The Bank of Montreal (TSX:BMO)(NYSE:BMO) kicked proceedings off on Tuesday, reporting a net income of $1.0 billion for the first quarter of 2015. This was down 6% year-over-year, or 8% on a per-share basis. The results also missed analyst estimates by $0.12, or $0.10 on an adjusted basis.
As expected, BMO shares have fallen in response, down about 1.3%, as of this writing. Investors are also worried about the other banks, and have sent their stocks down as well.
So, what exactly contributed to BMO’s poor results? And is this a warning signal for the rest of the banks? We take a look below.
Tight margins
For years, banks in both Canada and the United States have been waiting for interest rates to rise. This would allow the companies to charge higher rates on loans. And since deposit rates are practically stuck at zero anyways, this scenario would certainly lead to higher margins.

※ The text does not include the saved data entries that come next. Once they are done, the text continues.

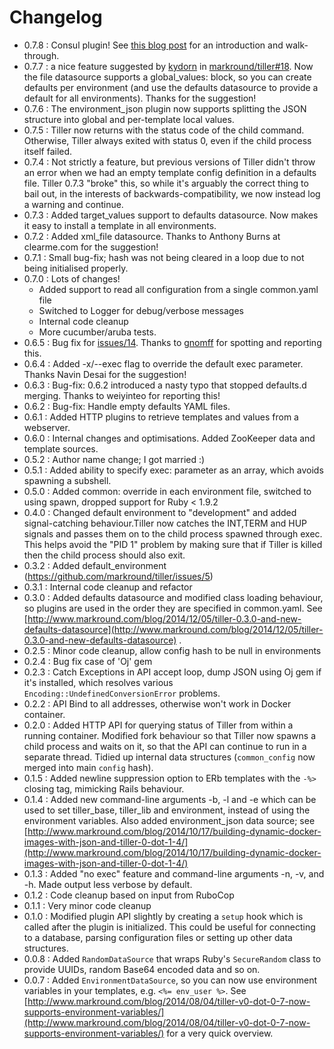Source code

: # Changelog

* 0.7.8 : Consul plugin! See [this blog post](http://www.markround.com/blog/2016/05/12/new-consul-plugin-for-tiller) for an introduction and walk-through.
* 0.7.7 : a nice feature suggested by [kydorn](https://github.com/kydorn) in [markround/tiller#18](https://github.com/markround/tiller/issues/18). Now the file datasource supports a global_values: block, so you can create defaults per environment (and use the defaults datasource to provide a default for all environments). Thanks for the suggestion!
* 0.7.6 : The environment_json plugin now supports splitting the JSON structure into global and per-template local values.
* 0.7.5 : Tiller now returns with the status code of the child command. Otherwise, Tiller always exited with status 0, even if the child process itself failed.
* 0.7.4 :  Not strictly a feature, but previous versions of Tiller didn't throw an error when we had an empty template config definition in a defaults file. Tiller 0.7.3 "broke" this, so while it's arguably the correct thing to bail out, in the interests of backwards-compatibility, we now instead log a warning and continue.
* 0.7.3 : Added target_values support to defaults datasource. Now makes it easy to install a template in all environments.
* 0.7.2 : Added xml_file datasource. Thanks to Anthony Burns at clearme.com for the suggestion!
* 0.7.1 : Small bug-fix; hash was not being cleared in a loop due to not being initialised properly.
* 0.7.0 : Lots of changes!
  * Added support to read all configuration from a single common.yaml file
  * Switched to Logger for debug/verbose messages
  * Internal code cleanup
  * More cucumber/aruba tests.
* 0.6.5 : Bug fix for [issues/14](https://github.com/markround/tiller/issues/14). Thanks to [gnomff](https://github.com/gnomff) for spotting and reporting this.
* 0.6.4 : Added -x/--exec flag to override the default exec parameter. Thanks Navin Desai for the suggestion!
* 0.6.3 : Bug-fix: 0.6.2 introduced a nasty typo that stopped defaults.d merging. Thanks to weiyinteo for reporting this!
* 0.6.2 : Bug-fix: Handle empty defaults YAML files.
* 0.6.1 : Added HTTP plugins to retrieve templates and values from a webserver.
* 0.6.0 : Internal changes and optimisations. Added ZooKeeper data and template sources.
* 0.5.2 : Author name change; I got married :)
* 0.5.1 : Added ability to specify exec: parameter as an array, which avoids spawning a subshell.
* 0.5.0 : Added common: override in each environment file, switched to using spawn, dropped support for Ruby < 1.9.2
* 0.4.0 : Changed default environment to "development" and added signal-catching behaviour.Tiller now catches the INT,TERM and HUP signals and passes them on to the child process spawned through exec. This helps avoid the "PID 1" problem by making sure that if Tiller is killed then the child process should also exit.
* 0.3.2 : Added default_environment (https://github.com/markround/tiller/issues/5)
* 0.3.1 : Internal code cleanup and refactor
* 0.3.0 : Added defaults datasource and modified class loading behaviour, so plugins are used in the order they are specified in common.yaml. See [http://www.markround.com/blog/2014/12/05/tiller-0.3.0-and-new-defaults-datasource](http://www.markround.com/blog/2014/12/05/tiller-0.3.0-and-new-defaults-datasource)
.
* 0.2.5 : Minor code cleanup, allow config hash to be null in environments
* 0.2.4 : Bug fix case of 'Oj' gem
* 0.2.3 : Catch Exceptions in API accept loop, dump JSON using Oj gem if it's installed, which resolves various `Encoding::UndefinedConversionError` problems.
* 0.2.2 : API Bind to all addresses, otherwise won't work in Docker container.
* 0.2.0 : Added HTTP API for querying status of Tiller from within a running container. Modified fork behaviour so that Tiller now spawns a child process and waits on it, so that the API can continue to run in a separate thread. Tidied up internal data structures (`common_config` now merged into main `config` hash).
* 0.1.5 : Added newline suppression option to ERb templates with the `-%>` closing tag, mimicking Rails behaviour.
* 0.1.4 : Added new command-line arguments -b, -l and -e which can be used to set tiller_base, tiller_lib and environment, instead of using the environment variables. Also added environment_json data source; see [http://www.markround.com/blog/2014/10/17/building-dynamic-docker-images-with-json-and-tiller-0-dot-1-4/](http://www.markround.com/blog/2014/10/17/building-dynamic-docker-images-with-json-and-tiller-0-dot-1-4/)
* 0.1.3 : Added "no exec" feature and command-line arguments -n, -v, and -h. Made output less verbose by default.
* 0.1.2 : Code cleanup based on input from RuboCop
* 0.1.1 : Very minor code cleanup
* 0.1.0 : Modified plugin API slightly by creating a `setup` hook which is called after the plugin is initialized. This could be useful for connecting to a database, parsing configuration files or setting up other data structures.
* 0.0.8 : Added `RandomDataSource` that wraps Ruby's `SecureRandom` class to provide UUIDs, random Base64 encoded data and so on.
* 0.0.7 : Added `EnvironmentDataSource`, so you can now use environment variables in your templates, e.g. `<%= env_user %>`. See [http://www.markround.com/blog/2014/08/04/tiller-v0-dot-0-7-now-supports-environment-variables/](http://www.markround.com/blog/2014/08/04/tiller-v0-dot-0-7-now-supports-environment-variables/) for a very quick overview.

Unfortunately for the banks, that has not played out. In the U.S., the Federal Reserve is reluctant to raise rates as long as inflation is so low. North of the border, Bank of Canada Governor Stephen Poloz cut the benchmark interest rate from 1.0% to 0.75% in January. In response, the Canadian banks all cut their prime rate from 3% to 2.85%.
This showed through in BMO’s margins. In Canada, the bank’s net interest margin decreased by three basis points quarter-over-quarter. In the U.S., where competitive pressures have been increasing, BMO’s net interest margin decreased by nine basis points. These may not sound like big numbers, but they make a big impact on the bottom line. And the other banks will be facing this problem too.

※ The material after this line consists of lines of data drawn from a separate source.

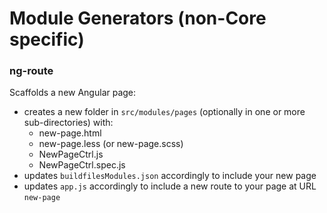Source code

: # Module Generators (non-Core specific)

### ng-route
Scaffolds a new Angular page:

- creates a new folder in `src/modules/pages` (optionally in one or more sub-directories) with:
	- new-page.html
	- new-page.less (or new-page.scss)
	- NewPageCtrl.js
	- NewPageCtrl.spec.js
- updates `buildfilesModules.json` accordingly to include your new page
- updates `app.js` accordingly to include a new route to your page at URL `new-page`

Slumping capital markets earnings
The news wasn’t any better from the Capital Markets division, where net income declined by 20% year-over-year. The oil slump is probably responsible for much of this. Because energy firms are doing so poorly, BMO Capital Markets has seen its corporate and investment banking revenue decline. There have also been “credit and funding valuation adjustments”—in other words, some of BMO’s debtors may not be able to pay the bank back.

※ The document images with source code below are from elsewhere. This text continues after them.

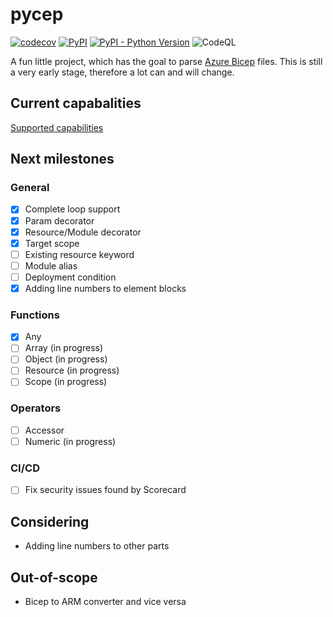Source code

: # pycep

[![codecov](https://codecov.io/gh/gruebel/pycep/branch/master/graph/badge.svg?token=49WHVYGE1D)](https://codecov.io/gh/gruebel/pycep)
[![PyPI](https://img.shields.io/pypi/v/pycep-parser)](https://pypi.org/project/pycep-parser/)
[![PyPI - Python Version](https://img.shields.io/pypi/pyversions/pycep-parser)](https://github.com/gruebel/pycep)
![CodeQL](https://github.com/gruebel/pycep/workflows/CodeQL/badge.svg)

A fun little project, which has the goal to parse
[Azure Bicep](https://github.com/Azure/bicep) files.
This is still a very early stage, therefore a lot can and will change.

## Current capabalities

[Supported capabilities](docs/capabilities.md)

## Next milestones

### General
- [x] Complete loop support
- [x] Param decorator
- [x] Resource/Module decorator
- [x] Target scope
- [ ] Existing resource keyword
- [ ] Module alias
- [ ] Deployment condition
- [x] Adding line numbers to element blocks

### Functions
- [x] Any
- [ ] Array (in progress)
- [ ] Object (in progress)
- [ ] Resource (in progress)
- [ ] Scope (in progress)

### Operators
- [ ] Accessor
- [ ] Numeric (in progress)

### CI/CD
- [ ] Fix security issues found by Scorecard

## Considering
- Adding line numbers to other parts

## Out-of-scope
- Bicep to ARM converter and vice versa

Just like the tightening margins, this is something all the banks have to deal with.
A decreasing appetite for loans
This has been a worry for years. As the narrative goes, Canadians are heavily indebted, and any dent in the economy and/or real estate market would decrease our appetite for loans. And this would be bad for the banks’ loan growth numbers. Once again, this showed through in BMO’s first-quarter numbers, where Canadian Banking loans grew by only 3% year-over-year. A year ago, this number was 10%.
So Canadian bank investors, be warned. The future isn’t always like the past, no matter how much we want it to be.